My plan last month was to present you with a post about the phenomenon that is Black Panther. I was going to give you a thumbnail review — short version: IT IS INCREDIBLE — and then I was going to ask some hard questions about why traditional romance publishing can’t be bothered with compelling stories by black creators about black characters. Then, like I said, things went a little crazy and I wasn’t able to get to you last month.
As March went by, I thought I’d have to write a new post. I thought the post I had in mind would certainly be outdated by April.
And I’m wrong. As it happens, the thrust of my post is even more relevant today than it would have been last month.
Let’s begin with the good news.
Black Panther is incredible. Created by black people, featuring a predominantly black cast, and set firmly in the Marvel Universe, it presents an easily accessible story. You don’t need to know anything about superheroes to get into it. The sibling relationships speak to people with siblings. The female characters speak to women who don’t need to be rescued, who have to make a place for their identities in a world that’s constantly changing around them, who have relationships that challenge the traditions they might have grown up with. Things get blown up. Sterling K. Brown will make you cry. No film is perfect, but this one is mighty close.
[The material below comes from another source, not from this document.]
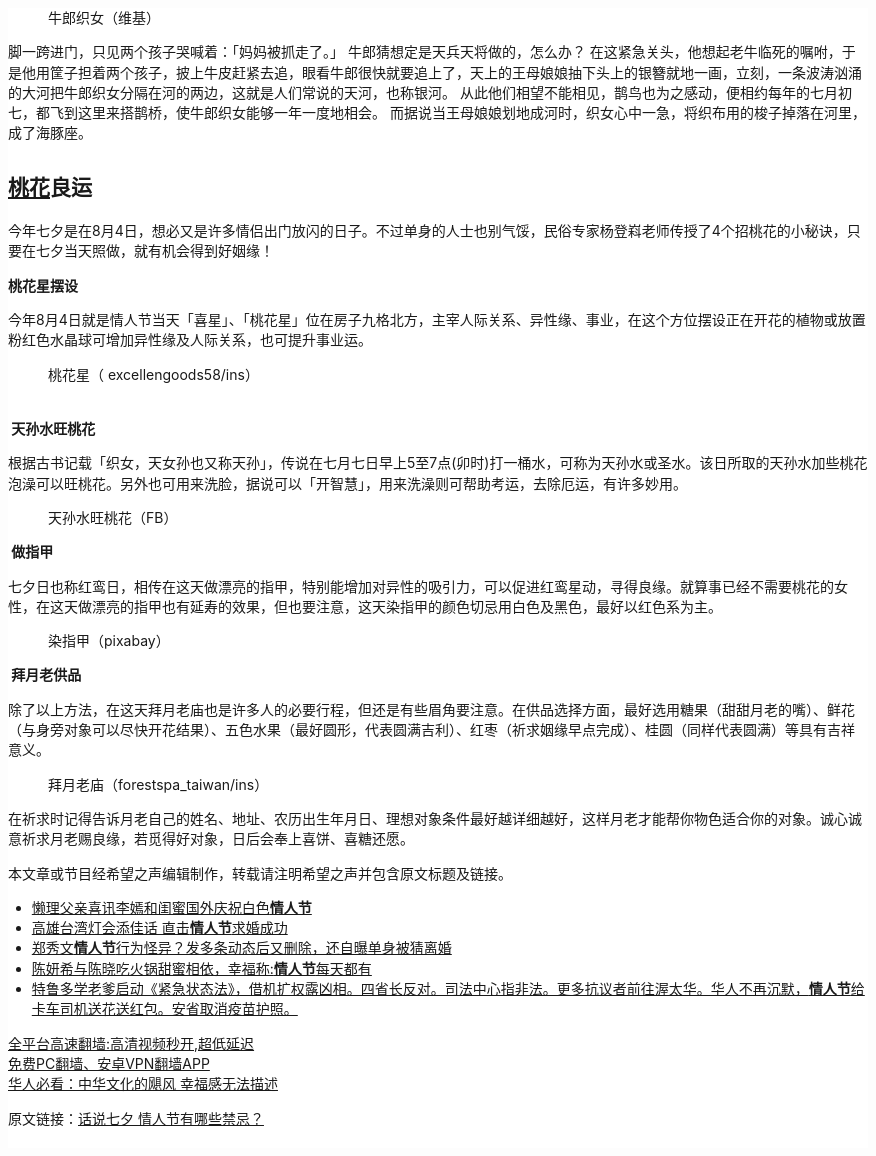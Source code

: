 <figure><figcaption>牛郎织女（维基）</figcaption></figure> <p>脚一跨进门，只见两个孩子哭喊着：「妈妈被抓走了。」 牛郎猜想定是天兵天将做的，怎么办？ 在这紧急关头，他想起老牛临死的嘱咐，于是他用筐子担着两个孩子，披上牛皮赶紧去追，眼看牛郎很快就要追上了，天上的王母娘娘抽下头上的银簪就地一画，立刻，一条波涛汹涌的大河把牛郎织女分隔在河的两边，这就是人们常说的天河，也称银河。 从此他们相望不能相见，鹊鸟也为之感动，便相约每年的七月初七，都飞到这里来搭鹊桥，使牛郎织女能够一年一度地相会。 而据说当王母娘娘划地成河时，织女心中一急，将织布用的梭子掉落在河里，成了海豚座。</p> <h2><strong><a href="https://www.bannedbook.org/bnews/tag/%E6%A1%83%E8%8A%B1/" class="st_tag internal_tag" rel="tag" title="标签 桃花 下的日志">桃花</a>良运</strong></h2> <p>今年七夕是在8月4日，想必又是许多情侣出门放闪的日子。不过单身的人士也别气馁，民俗专家杨登嵙老师传授了4个招桃花的小秘诀，只要在七夕当天照做，就有机会得到好姻缘！</p> <p><strong>桃花星摆设</strong></p> <p>今年8月4日就是情人节当天「喜星」、「桃花星」位在房子九格北方，主宰人际关系、异性缘、事业，在这个方位摆设正在开花的植物或放置粉红色水晶球可增加异性缘及人际关系，也可提升事业运。</p> <figure><figcaption>桃花星（ excellengoods58/ins）<br /> &nbsp;</figcaption></figure> <p><strong> 天孙水旺桃花</strong></p> <p>根据古书记载「织女，天女孙也又称天孙」，传说在七月七日早上5至7点(卯时)打一桶水，可称为天孙水或圣水。该日所取的天孙水加些桃花泡澡可以旺桃花。另外也可用来洗脸，据说可以「开智慧」，用来洗澡则可帮助考运，去除厄运，有许多妙用。</p> <figure><figcaption>天孙水旺桃花（FB）</figcaption></figure> <p><strong> 做指甲</strong></p> <p>七夕日也称红鸾日，相传在这天做漂亮的指甲，特别能增加对异性的吸引力，可以促进红鸾星动，寻得良缘。就算事已经不需要桃花的女性，在这天做漂亮的指甲也有延寿的效果，但也要注意，这天染指甲的颜色切忌用白色及黑色，最好以红色系为主。</p> <figure><figcaption>染指甲（pixabay）</figcaption></figure> <p><strong> 拜月老供品</strong></p> <p>除了以上方法，在这天拜月老庙也是许多人的必要行程，但还是有些眉角要注意。在供品选择方面，最好选用糖果（甜甜月老的嘴）、鲜花（与身旁对象可以尽快开花结果）、五色水果（最好圆形，代表圆满吉利）、红枣（祈求姻缘早点完成）、桂圆（同样代表圆满）等具有吉祥意义。</p> <figure><figcaption>拜月老庙（forestspa_taiwan/ins）</figcaption></figure> <p>在祈求时记得告诉月老自己的姓名、地址、农历出生年月日、理想对象条件最好越详细越好，这样月老才能帮你物色适合你的对象。诚心诚意祈求月老赐良缘，若觅得好对象，日后会奉上喜饼、喜糖还愿。</p>  <p>本文章或节目经希望之声编辑制作，转载请注明希望之声并包含原文标题及链接。 </p> <div id="taboola-mid-1"></div>  <ul class='op-related-articles' title='相关阅读'> <li><a href='https://www.bannedbook.org/bnews/yule/20220316/1705624.html' target='_blank'>懒理父亲喜讯李嫣和闺蜜国外庆祝白色<b>情人节</b></a></li> <li><a href='https://www.bannedbook.org/bnews/taiwannews/20220216/1692829.html' target='_blank'>高雄台湾灯会添佳话 直击<b>情人节</b>求婚成功</a></li> <li><a href='https://www.bannedbook.org/bnews/yule/20220216/1692788.html' target='_blank'>郑秀文<b>情人节</b>行为怪异？发多条动态后又删除，还自曝单身被猜离婚</a></li> <li><a href='https://www.bannedbook.org/bnews/yule/20220216/1692629.html' target='_blank'>陈妍希与陈晓吃火锅甜蜜相依，幸福称:<b>情人节</b>每天都有</a></li> <li><a href='https://www.bannedbook.org/bnews/bannedvideo/20220215/1692537.html' target='_blank'>特鲁多学老爹启动《紧急状态法》，借机扩权露凶相。四省长反对。司法中心指非法。更多抗议者前往渥太华。华人不再沉默，<b>情人节</b>给卡车司机送花送红包。安省取消疫苗护照。</a></li> </ul> <p class="texttj"> <a href="https://github.com/bannedbook/fanqiang/wiki/V2ray%E6%9C%BA%E5%9C%BA" target="_blank">全平台高速翻墙:高清视频秒开,超低延迟</a><br/> <a href="https://github.com/bannedbook/fanqiang/wiki/%E7%A6%81%E9%97%BB%E7%BD%91%E5%AE%89%E5%8D%93%E7%BF%BB%E5%A2%99%E6%96%B0%E9%97%BBAPP" target="_blank">免费PC翻墙、安卓VPN翻墙APP</a><br/> <a href="https://www.bannedbook.org/bnews/comments/20220220/1694796.html" target="_blank">华人必看：中华文化的飓风 幸福感无法描述</a> </p><p>原文链接：<a class="src_link"  href="https://www.soundofhope.org/post/642776" target="_blank">话说七夕 情人节有哪些禁忌？</a></p><a name='sharetosocial'></a>  <div style="margin-bottom:5px;padding-bottom:5px;clear:both"> <div id="archive-pix-1" class="banner-ads">  <div id="27602x728x90x621x_ADSLOT1" clicktrack="%%CLICK_URL_ESC%%"></div>   </div> <div id="archive-pix-2" class="banner-ads">  <div id="27556x300x250x621x_ADSLOT1" clicktrack="%%CLICK_URL_ESC%%" style="margin:0 auto;text-align:center"></div>   </div> </div>  <div id="archive-pix-1" class="banner-ads">  <div id="27603x728x90x621x_ADSLOT1" clicktrack="%%CLICK_URL_ESC%%"></div>   </div> </div>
The New York Times captures the importance of Black Panther’s success — and the essence of my joy surrounding it — in this article. Black Panther is a wildly successful story, featuring black characters, set largely in Africa, that is not about ‘black poverty, black pain, or black suffering,’ the ingredients that typically spell box office billions for movies with predominantly black casts. No slavery. No Jim Crow. No drug abuse. The closest we get to rap music is Klaue, one of the film’s two white characters. I haven’t even said anything about natural hair. Or representation for darker-skinned black women in these powerful, beautiful roles.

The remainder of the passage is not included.